Never mind your observation that if the boundaries are static and globally defined, all it takes is one good earthquake and my shed is in my neighbor's parcel.
And actually, computer-graphics wise, a topic of discussion at Pixar back when I was there was ways to use more local coordinate systems. It didn't really go anywhere because in the end it all had to go back to global space for rendering, and memory was getting cheap enough fast enough that moving to doubles for those situations was better (and a couple of other reasons. It was one of my "wow, that guy's brilliant at math, but he thinks symbolically and in a different conceptual space than I do and I already have that answer" moments).
Two related topics:
The first is that I can get the city budget in its entirety. In some years that's even in text based PDF. Getting an abstraction from that budget so I can compare it to an abstraction of other budgets is something I'd like, but because Petaluma owns its fire department and Novato pays into the Novato Fire Protection District in some less obvious ways, the mechanisms for coming up with those abstractions aren't easy.
The second is that Apple has made third party generated apps verboten on the iPhone, and I've been spending the last few weeks playing with C# to C++, a similar lock-in. The vast majority of coding on both Windows and the Mac is generic. I've been pondering a language built for translation to Objective-C and C#. One that has objects, you can call methods on objects, understands a few basic dynamic types, but does away with the goofier aspects of syntax lock-in.
The thing that's got me thinking like this is converting gobs of C# to C++ because I'm going to do this translation layer at runtime with objects. What's important in that conversion isn't the data representation in both spaces, it's the process to convert one abstraction to another. Which, dragging back to maps, suggests that where we need more concentration on awareness isn't on the data but in the processes of abstracting the data for human consumption.

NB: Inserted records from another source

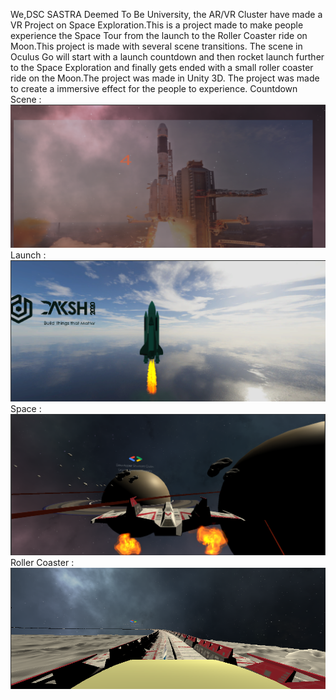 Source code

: We,DSC SASTRA Deemed To Be University, the AR/VR Cluster have made a VR Project on Space Exploration.This is a project made to make people experience the Space Tour from the launch to the Roller Coaster ride on Moon.This project is made with several scene transitions.
                       The scene in Oculus Go will start with a launch countdown and then rocket launch further to the Space Exploration and finally gets ended with a small roller coaster ride on the Moon.The project was made in Unity 3D.
                       The project was made to create a immersive effect for the people to experience.
                       Countdown Scene :
                       ![](Images/countdown.png)
                       Launch :
                       ![](Images/launch.png)
                       Space :
 ![](Images/solarsystem.png)
 Roller Coaster : ![](Images/rollercoaster.png)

#Comment Re: made: 2010-04-10 18:34:39.736898+00 by:
ebradway
One of the recurring themes I hear from CompSci people is a desire to make a 1:1
map - be it automated feature extraction from hi-res satellite imagery or
massive sensor networks. Where the "Isn't this all in Lat/Long?" comes from is
good ol' graphics systems. When you display something, say a spaceship, on
screen, you start at some x,y position. You use the same x,y position for things
like collision detection.
There is a strong tendency to think Lat/Long works like x,y in such a system.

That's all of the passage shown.